Excerpted data:

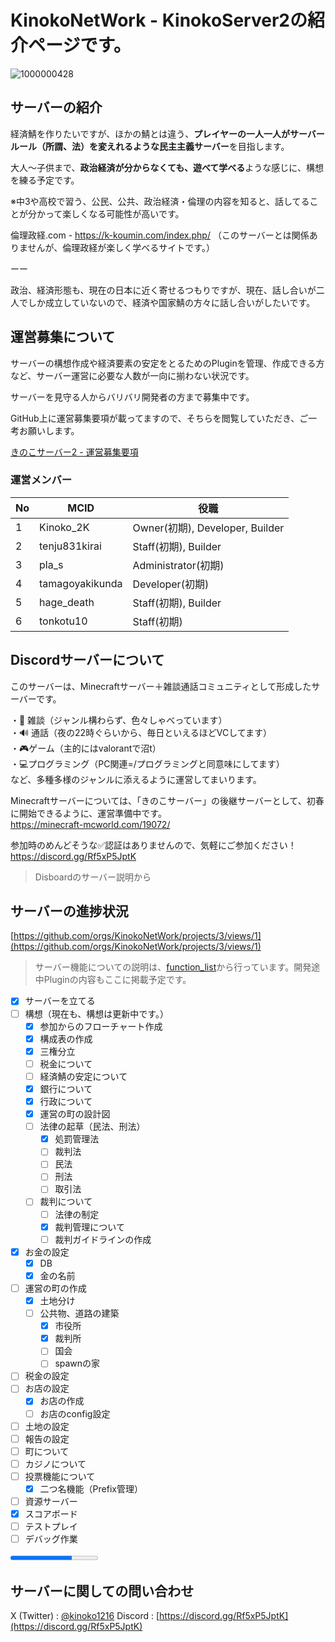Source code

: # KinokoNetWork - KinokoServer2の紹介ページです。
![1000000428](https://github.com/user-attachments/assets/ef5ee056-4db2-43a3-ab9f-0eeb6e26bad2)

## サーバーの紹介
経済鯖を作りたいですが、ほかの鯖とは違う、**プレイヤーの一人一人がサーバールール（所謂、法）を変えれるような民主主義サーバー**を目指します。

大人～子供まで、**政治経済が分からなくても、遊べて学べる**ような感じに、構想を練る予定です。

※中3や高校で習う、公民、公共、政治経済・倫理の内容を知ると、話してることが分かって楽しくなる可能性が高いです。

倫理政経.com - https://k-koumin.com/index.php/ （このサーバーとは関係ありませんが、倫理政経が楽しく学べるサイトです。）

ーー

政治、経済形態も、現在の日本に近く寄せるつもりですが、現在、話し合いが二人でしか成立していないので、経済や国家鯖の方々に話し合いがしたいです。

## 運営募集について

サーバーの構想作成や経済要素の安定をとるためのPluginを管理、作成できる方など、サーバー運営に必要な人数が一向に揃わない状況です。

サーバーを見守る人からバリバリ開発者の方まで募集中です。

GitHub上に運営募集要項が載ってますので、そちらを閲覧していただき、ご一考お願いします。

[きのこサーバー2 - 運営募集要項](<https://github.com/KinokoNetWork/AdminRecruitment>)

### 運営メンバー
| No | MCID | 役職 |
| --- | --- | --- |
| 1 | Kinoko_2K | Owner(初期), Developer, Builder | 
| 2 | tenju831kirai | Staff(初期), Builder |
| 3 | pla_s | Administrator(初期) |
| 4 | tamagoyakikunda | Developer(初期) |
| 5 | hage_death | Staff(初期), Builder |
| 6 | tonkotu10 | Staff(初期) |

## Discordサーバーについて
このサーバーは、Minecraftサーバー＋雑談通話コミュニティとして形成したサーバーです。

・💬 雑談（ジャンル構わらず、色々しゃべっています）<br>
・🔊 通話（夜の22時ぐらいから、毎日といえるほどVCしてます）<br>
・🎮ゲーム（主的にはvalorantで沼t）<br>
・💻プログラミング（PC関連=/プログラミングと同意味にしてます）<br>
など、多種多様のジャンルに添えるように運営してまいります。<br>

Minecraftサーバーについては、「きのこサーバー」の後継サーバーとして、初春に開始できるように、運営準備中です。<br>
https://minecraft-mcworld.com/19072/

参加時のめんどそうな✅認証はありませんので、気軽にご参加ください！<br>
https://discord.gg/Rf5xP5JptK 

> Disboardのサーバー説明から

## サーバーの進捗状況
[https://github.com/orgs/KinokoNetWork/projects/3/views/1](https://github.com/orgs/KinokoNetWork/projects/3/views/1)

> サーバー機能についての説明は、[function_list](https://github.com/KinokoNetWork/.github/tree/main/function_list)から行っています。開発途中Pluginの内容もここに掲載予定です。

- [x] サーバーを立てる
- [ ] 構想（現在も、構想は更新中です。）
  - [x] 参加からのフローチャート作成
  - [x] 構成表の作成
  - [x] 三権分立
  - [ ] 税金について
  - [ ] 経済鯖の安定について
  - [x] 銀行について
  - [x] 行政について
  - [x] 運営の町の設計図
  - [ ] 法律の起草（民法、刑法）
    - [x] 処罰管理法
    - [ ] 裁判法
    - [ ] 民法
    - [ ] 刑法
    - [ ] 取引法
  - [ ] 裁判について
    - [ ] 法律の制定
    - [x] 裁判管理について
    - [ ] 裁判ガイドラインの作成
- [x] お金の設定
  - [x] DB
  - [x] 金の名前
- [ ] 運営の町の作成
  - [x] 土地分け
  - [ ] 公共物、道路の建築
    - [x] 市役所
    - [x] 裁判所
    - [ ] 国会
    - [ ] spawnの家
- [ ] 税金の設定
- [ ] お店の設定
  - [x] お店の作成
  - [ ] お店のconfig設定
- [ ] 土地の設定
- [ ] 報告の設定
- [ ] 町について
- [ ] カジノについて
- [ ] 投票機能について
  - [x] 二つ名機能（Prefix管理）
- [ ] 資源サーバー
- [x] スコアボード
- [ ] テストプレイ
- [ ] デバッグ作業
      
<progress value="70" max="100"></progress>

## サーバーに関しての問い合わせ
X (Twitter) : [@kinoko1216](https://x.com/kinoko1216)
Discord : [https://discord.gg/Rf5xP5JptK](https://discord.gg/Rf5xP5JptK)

Work request:
Repeat the material above exactly, so that every entry appears but no picture does.

Your response:
Source code

: # KinokoNetWork - KinokoServer2の紹介ページです。
![1000000428](https://github.com/user-attachments/assets/ef5ee056-4db2-43a3-ab9f-0eeb6e26bad2)

## サーバーの紹介
経済鯖を作りたいですが、ほかの鯖とは違う、**プレイヤーの一人一人がサーバールール（所謂、法）を変えれるような民主主義サーバー**を目指します。

大人～子供まで、**政治経済が分からなくても、遊べて学べる**ような感じに、構想を練る予定です。

※中3や高校で習う、公民、公共、政治経済・倫理の内容を知ると、話してることが分かって楽しくなる可能性が高いです。

倫理政経.com - https://k-koumin.com/index.php/ （このサーバーとは関係ありませんが、倫理政経が楽しく学べるサイトです。）

ーー

政治、経済形態も、現在の日本に近く寄せるつもりですが、現在、話し合いが二人でしか成立していないので、経済や国家鯖の方々に話し合いがしたいです。

## 運営募集について

サーバーの構想作成や経済要素の安定をとるためのPluginを管理、作成できる方など、サーバー運営に必要な人数が一向に揃わない状況です。

サーバーを見守る人からバリバリ開発者の方まで募集中です。

GitHub上に運営募集要項が載ってますので、そちらを閲覧していただき、ご一考お願いします。

[きのこサーバー2 - 運営募集要項](<https://github.com/KinokoNetWork/AdminRecruitment>)

### 運営メンバー
| No | MCID | 役職 |
| --- | --- | --- |
| 1 | Kinoko_2K | Owner(初期), Developer, Builder | 
| 2 | tenju831kirai | Staff(初期), Builder |
| 3 | pla_s | Administrator(初期) |
| 4 | tamagoyakikunda | Developer(初期) |
| 5 | hage_death | Staff(初期), Builder |
| 6 | tonkotu10 | Staff(初期) |

## Discordサーバーについて
このサーバーは、Minecraftサーバー＋雑談通話コミュニティとして形成したサーバーです。

・💬 雑談（ジャンル構わらず、色々しゃべっています）<br>
・🔊 通話（夜の22時ぐらいから、毎日といえるほどVCしてます）<br>
・🎮ゲーム（主的にはvalorantで沼t）<br>
・💻プログラミング（PC関連=/プログラミングと同意味にしてます）<br>
など、多種多様のジャンルに添えるように運営してまいります。<br>

Minecraftサーバーについては、「きのこサーバー」の後継サーバーとして、初春に開始できるように、運営準備中です。<br>
https://minecraft-mcworld.com/19072/

参加時のめんどそうな✅認証はありませんので、気軽にご参加ください！<br>
https://discord.gg/Rf5xP5JptK 

> Disboardのサーバー説明から

## サーバーの進捗状況
[https://github.com/orgs/KinokoNetWork/projects/3/views/1](https://github.com/orgs/KinokoNetWork/projects/3/views/1)

> サーバー機能についての説明は、[function_list](https://github.com/KinokoNetWork/.github/tree/main/function_list)から行っています。開発途中Pluginの内容もここに掲載予定です。

- [x] サーバーを立てる
- [ ] 構想（現在も、構想は更新中です。）
  - [x] 参加からのフローチャート作成
  - [x] 構成表の作成
  - [x] 三権分立
  - [ ] 税金について
  - [ ] 経済鯖の安定について
  - [x] 銀行について
  - [x] 行政について
  - [x] 運営の町の設計図
  - [ ] 法律の起草（民法、刑法）
    - [x] 処罰管理法
    - [ ] 裁判法
    - [ ] 民法
    - [ ] 刑法
    - [ ] 取引法
  - [ ] 裁判について
    - [ ] 法律の制定
    - [x] 裁判管理について
    - [ ] 裁判ガイドラインの作成
- [x] お金の設定
  - [x] DB
  - [x] 金の名前
- [ ] 運営の町の作成
  - [x] 土地分け
  - [ ] 公共物、道路の建築
    - [x] 市役所
    - [x] 裁判所
    - [ ] 国会
    - [ ] spawnの家
- [ ] 税金の設定
- [ ] お店の設定
  - [x] お店の作成
  - [ ] お店のconfig設定
- [ ] 土地の設定
- [ ] 報告の設定
- [ ] 町について
- [ ] カジノについて
- [ ] 投票機能について
  - [x] 二つ名機能（Prefix管理）
- [ ] 資源サーバー
- [x] スコアボード
- [ ] テストプレイ
- [ ] デバッグ作業
      
<progress value="70" max="100"></progress>

## サーバーに関しての問い合わせ
X (Twitter) : [@kinoko1216](https://x.com/kinoko1216)
Discord : [https://discord.gg/Rf5xP5JptK](https://discord.gg/Rf5xP5JptK)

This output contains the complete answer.